In a typical company, employees are bombarded with messaging and directives from their managers, executives, HR, marketing, training and development, health and safety team, events committee… the list seems endless. With so many different sources of information, each with their own voice sending messages with indiscernible urgency, it’s difficult for employees to prioritize what truly needs their attention and action. The net result: they tune it all out, assuming that if it’s a true priority for them in their role someone will speak to them about it directly. This is what’s known as the “white noise” effect, and it’s one of the most challenging obstacles to effective internal communications.

The white noise effect is a problem that’s been exacerbated by the information age. There’s simply too much messaging coming at us on a daily basis, so we’ve all developed a sort of messaging filter to preserve our sanity. Unfortunately, these filters—which carry over into our working lives—tend to ditch the baby with the bathwater, failing to separate the important information from the chaff.

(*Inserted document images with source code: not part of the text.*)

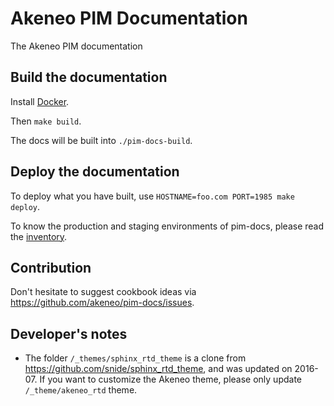 # Akeneo PIM Documentation

The Akeneo PIM documentation

## Build the documentation

Install [Docker](https://docs.docker.com/engine/installation/).

Then `make build`.

The docs will be built into `./pim-docs-build`.

## Deploy the documentation

To deploy what you have built, use `HOSTNAME=foo.com PORT=1985 make deploy`.

To know the production and staging environments of pim-docs, please read the [inventory](https://github.com/akeneo/ansible/blob/master/inventories/core.inventory).

## Contribution

Don't hesitate to suggest cookbook ideas via https://github.com/akeneo/pim-docs/issues.

## Developer's notes

- The folder `/_themes/sphinx_rtd_theme` is a clone from https://github.com/snide/sphinx_rtd_theme, and was
updated on 2016-07. If you want to customize the Akeneo theme, please only update `/_theme/akeneo_rtd` theme.
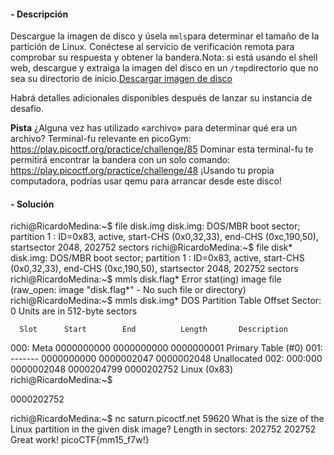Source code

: #### - **Descripción** 
Descargue la imagen de disco y úsela `mmls`para determinar el tamaño de la partición de Linux. Conéctese al servicio de verificación remota para comprobar su respuesta y obtener la bandera.Nota: si está usando el shell web, descargue y extraiga la imagen del disco en un `/tmp`directorio que no sea su directorio de inicio.[Descargar imagen de disco](https://artifacts.picoctf.net/c/164/disk.img.gz)

Habrá detalles adicionales disponibles después de lanzar su instancia de desafío.

**Pista**
¿Alguna vez has utilizado «archivo» para determinar qué era un archivo?
Terminal-fu relevante en picoGym: https://play.picoctf.org/practice/challenge/85
Dominar esta terminal-fu te permitirá encontrar la bandera con un solo comando: https://play.picoctf.org/practice/challenge/48
¡Usando tu propia computadora, podrías usar qemu para arrancar desde este disco!

#### - **Solución** 
richi@RicardoMedina:~$ file disk.img
disk.img: DOS/MBR boot sector; partition 1 : ID=0x83, active, start-CHS (0x0,32,33), end-CHS (0xc,190,50), startsector 2048, 202752 sectors
richi@RicardoMedina:~$ file disk*
disk.img: DOS/MBR boot sector; partition 1 : ID=0x83, active, start-CHS (0x0,32,33), end-CHS (0xc,190,50), startsector 2048, 202752 sectors
richi@RicardoMedina:~$ mmls disk.flag*
Error stat(ing) image file (raw_open: image "disk.flag*" - No such file or directory)
richi@RicardoMedina:~$ mmls disk.img*
DOS Partition Table
Offset Sector: 0
Units are in 512-byte sectors

      Slot      Start        End          Length       Description
000:  Meta      0000000000   0000000000   0000000001   Primary Table (#0)
001:  -------   0000000000   0000002047   0000002048   Unallocated
002:  000:000   0000002048   0000204799   0000202752   Linux (0x83)
richi@RicardoMedina:~$

0000202752 

richi@RicardoMedina:~$ nc saturn.picoctf.net 59620
What is the size of the Linux partition in the given disk image?
Length in sectors: 202752
202752
Great work!
picoCTF{mm15_f7w!}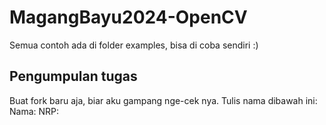 # MagangBayu2024-OpenCV

Semua contoh ada di folder examples, bisa di coba sendiri :)

## Pengumpulan tugas

Buat fork baru aja, biar aku gampang nge-cek nya. 
Tulis nama dibawah ini:
Nama: 
NRP:
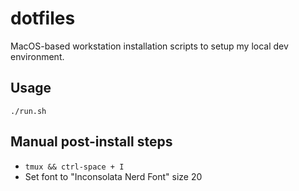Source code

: # dotfiles

MacOS-based workstation installation scripts to setup my local dev environment.

## Usage

`./run.sh`

## Manual post-install steps

* `tmux && ctrl-space + I`
* Set font to "Inconsolata Nerd Font" size 20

From an internal communications perspective, the consequences of white noise can be extremely costly: corporate priorities aren’t heard or understood by those responsible for carrying them out, and employees become disconnected from the mission and core values of the company. This in turn contributes to a lack of engagement—or willingness among employees to put in the extra effort to see the company succeed—largely because they aren’t clear on how they can contribute to that success (or why they should care to).

How can an organization eliminate the white noise effect from its internal communications?

First, you’ll need a thorough understanding of your company’s internal communication landscape. If you have half a dozen (or more) different sources of messaging, it’s time to slay that communications hydra. With so many voices, it’s unlikely that all of the information that’s being pushed out is resonating with your people. Instead, seek to create alignment among your different channels of communication. Put a gatekeeper in place to coordinate the delivery of outbound communications, and to ensure that all messaging is developed consistently and is true to your brand voice.

It’s also important to make sure the right message is being delivered to the right people. We all recognize the importance of thinking and working as a unified team, but your employees are individuals and roles within each department can vary significantly. There’s rarely a “one size fits all” message; to fully engage your employees it’s necessary to target the different communities of relevance within your organization and communicate with them in a way that creates a line-of-sight between their roles and how they contribute to the success of the company.

Eliminating the white noise effect means taking a more strategic approach to internal communications. Dedicate care and resources to developing your internal messaging the same way you do with your external messaging, because it’s just as important.